## Your task
From the data below, copy exactly the lines that lie between the one holding "areas of software." and the one holding "8. Repeat this", including both, and nothing more.

Dataset records
★ ★ ★

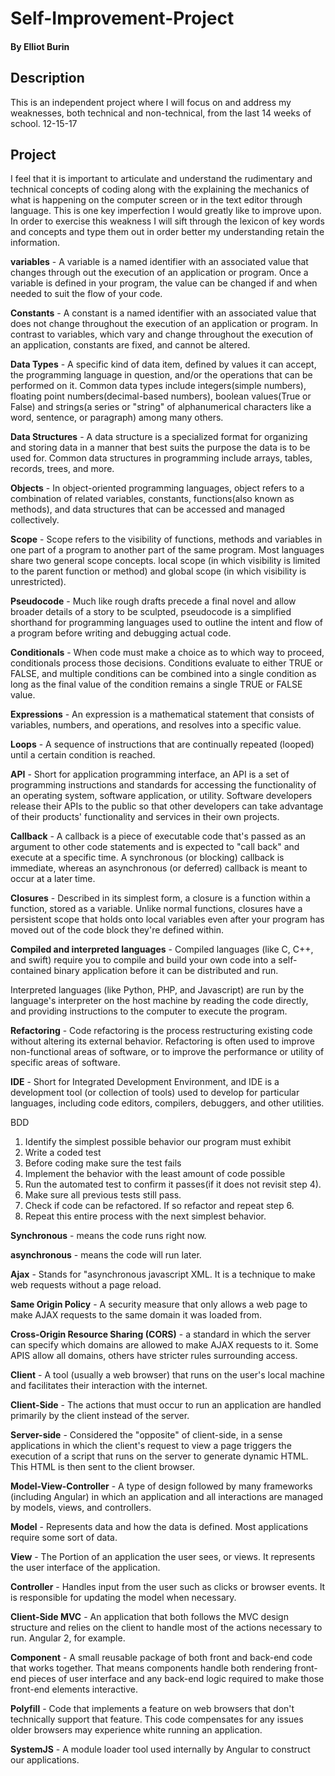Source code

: # Self-Improvement-Project


#### By **Elliot Burin**

## Description

This is an independent project where I will focus on and address my weaknesses, both technical and non-technical, from the last 14 weeks of school. 12-15-17



## Project

I feel that it is important to articulate and understand the rudimentary and technical concepts of coding along with the explaining the mechanics of what is happening on the computer screen or in the text editor through language.  This is one key imperfection I would greatly like to improve upon. In order to exercise this weakness I will sift through the lexicon of key words and concepts and type them out in order better my understanding retain the information.

<!--The Basics vocabulary  -->

**variables** - A variable is a named identifier with an associated value that changes through out the execution of an application or program.  Once a variable is defined in your program, the value can be changed if and when needed to suit the flow of your code.

**Constants** - A constant is a named identifier with an associated value that does not change throughout the execution of an application or program.  In contrast to variables, which vary and change throughout the execution of an application, constants are fixed, and cannot be altered.

**Data Types** - A specific kind of data item, defined by values it can accept, the programming language in question, and/or the operations that can be performed on it.  Common data types include integers(simple numbers), floating point numbers(decimal-based numbers), boolean values(True or False) and strings(a series or "string" of alphanumerical characters like a word, sentence, or paragraph) among many others.  

**Data Structures** - A data structure is a specialized format for organizing and storing data in a manner that best suits the purpose the data is to be used for.  Common data structures in programming include arrays, tables, records, trees, and more.

**Objects** - In object-oriented programming languages, object refers to a combination of related variables, constants, functions(also known as methods), and data structures that can be accessed and managed collectively.  

**Scope** - Scope refers to the visibility of functions, methods and variables in one part of a program to another part of the same program.  Most languages share two general scope concepts. local scope (in which visibility is limited to the parent function or method) and global scope (in which visibility is unrestricted).

**Pseudocode** - Much like rough drafts precede a final novel and allow broader details of a story to be sculpted, pseudocode is a simplified shorthand for programming languages used to outline the intent and flow of a program before writing and debugging actual code.

**Conditionals** - When code must make a choice as to which way to proceed, conditionals process those decisions. Conditions evaluate to either TRUE or FALSE, and multiple conditions can be combined into a single condition as long as the final value of the condition remains a single TRUE or FALSE value.

**Expressions** - An expression is a mathematical statement that consists of variables, numbers, and operations, and resolves into a specific value.

**Loops** - A sequence of instructions that are continually repeated (looped) until a certain condition is reached.

**API** - Short for application programming interface, an API is a set of programming instructions and standards for accessing the functionality of an operating system, software application, or utility. Software developers release their APIs to the public so that other developers can take advantage of their products' functionality and services in their own projects.

**Callback** - A callback is a piece of executable code that's passed as an argument to other code statements and is expected to "call back" and execute at a specific time.  A synchronous (or blocking) callback is immediate, whereas an asynchronous (or deferred) callback is meant to occur at a later time.

**Closures** - Described in its simplest form, a closure is a function within a function, stored as a variable.  Unlike normal functions, closures have a persistent scope that holds onto local variables even after your program has moved out of the code block they're defined within.

**Compiled and interpreted languages** - Compiled languages (like C, C++, and swift) require you to compile and build your own code into a self-contained binary application before it can be distributed and run.

Interpreted languages (like Python, PHP, and Javascript) are run by the language's interpreter on the host machine by reading the code directly, and providing instructions to the computer to execute the program.

**Refactoring** - Code refactoring is the process restructuring existing code without altering its external behavior.  Refactoring is often used to improve non-functional areas of software, or to improve the performance or utility of specific areas of software.

**IDE** - Short for Integrated Development Environment, and IDE is a development tool (or collection of tools) used to develop for particular languages, including code editors, compilers, debuggers, and other utilities.

<!-- Javascript vocabulary -->

BDD

1. Identify the simplest possible behavior our program must exhibit
2. Write a coded test
3. Before coding make sure the test fails
4. Implement the behavior with the least amount of code possible
5. Run the automated test to confirm it passes(if it does not revisit step 4).
6. Make sure all previous tests still pass.
7. Check if code can be refactored. If so refactor and repeat step 6.
8. Repeat this entire process with the next simplest behavior.

**Synchronous** - means the code runs right now.

**asynchronous** - means the code will run later.

**Ajax** - Stands for "asynchronous javascript XML. It is a technique to make web requests without a page reload.

**Same Origin Policy** - A security measure that only allows a web page to make AJAX requests to the same domain it was loaded from.

**Cross-Origin Resource Sharing (CORS)** - a standard in which the server can specify which domains are allowed to make AJAX requests to it.  Some APIS allow all domains, others have stricter rules surrounding access.

**Client** - A tool (usually a web browser) that runs on the user's local machine and facilitates their interaction with the internet.

**Client-Side** - The actions that
must occur to run an application are handled primarily by the client instead of the server.

**Server-side** - Considered the "opposite" of client-side, in a sense applications in which the client's request to view a page triggers the execution of a script that runs on the server to generate dynamic HTML. This HTML is then sent to the client browser.

**Model-View-Controller** - A type of design followed by many frameworks (including Angular) in which an application and all interactions are managed by models, views, and controllers.

**Model** - Represents data and how the data is defined. Most applications require some sort of data.

**View** - The Portion of an application the user sees, or views. It represents the user interface of the application.

**Controller** - Handles input from the user such as clicks or browser events.  It is responsible for updating the model when necessary.

**Client-Side MVC** - An application that both follows the MVC design structure and relies on the client to handle most of the actions necessary to run.  Angular 2, for example.

**Component** - A small reusable package of both front and back-end code that works together.
That means components handle both rendering front-end pieces of user interface and any back-end logic required to make those front-end elements interactive.

**Polyfill** - Code that implements a feature on web browsers that don't technically support that feature. This code compensates for any issues older browsers may experience white running an application.

**SystemJS** - A module loader tool used internally by Angular to construct our applications.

★ ★ ★

## The completed task
**Refactoring** - Code refactoring is the process restructuring existing code without altering its external behavior.  Refactoring is often used to improve non-functional areas of software, or to improve the performance or utility of specific areas of software.

**IDE** - Short for Integrated Development Environment, and IDE is a development tool (or collection of tools) used to develop for particular languages, including code editors, compilers, debuggers, and other utilities.

<!-- Javascript vocabulary -->

BDD

1. Identify the simplest possible behavior our program must exhibit
2. Write a coded test
3. Before coding make sure the test fails
4. Implement the behavior with the least amount of code possible
5. Run the automated test to confirm it passes(if it does not revisit step 4).
6. Make sure all previous tests still pass.
7. Check if code can be refactored. If so refactor and repeat step 6.
8. Repeat this entire process with the next simplest behavior.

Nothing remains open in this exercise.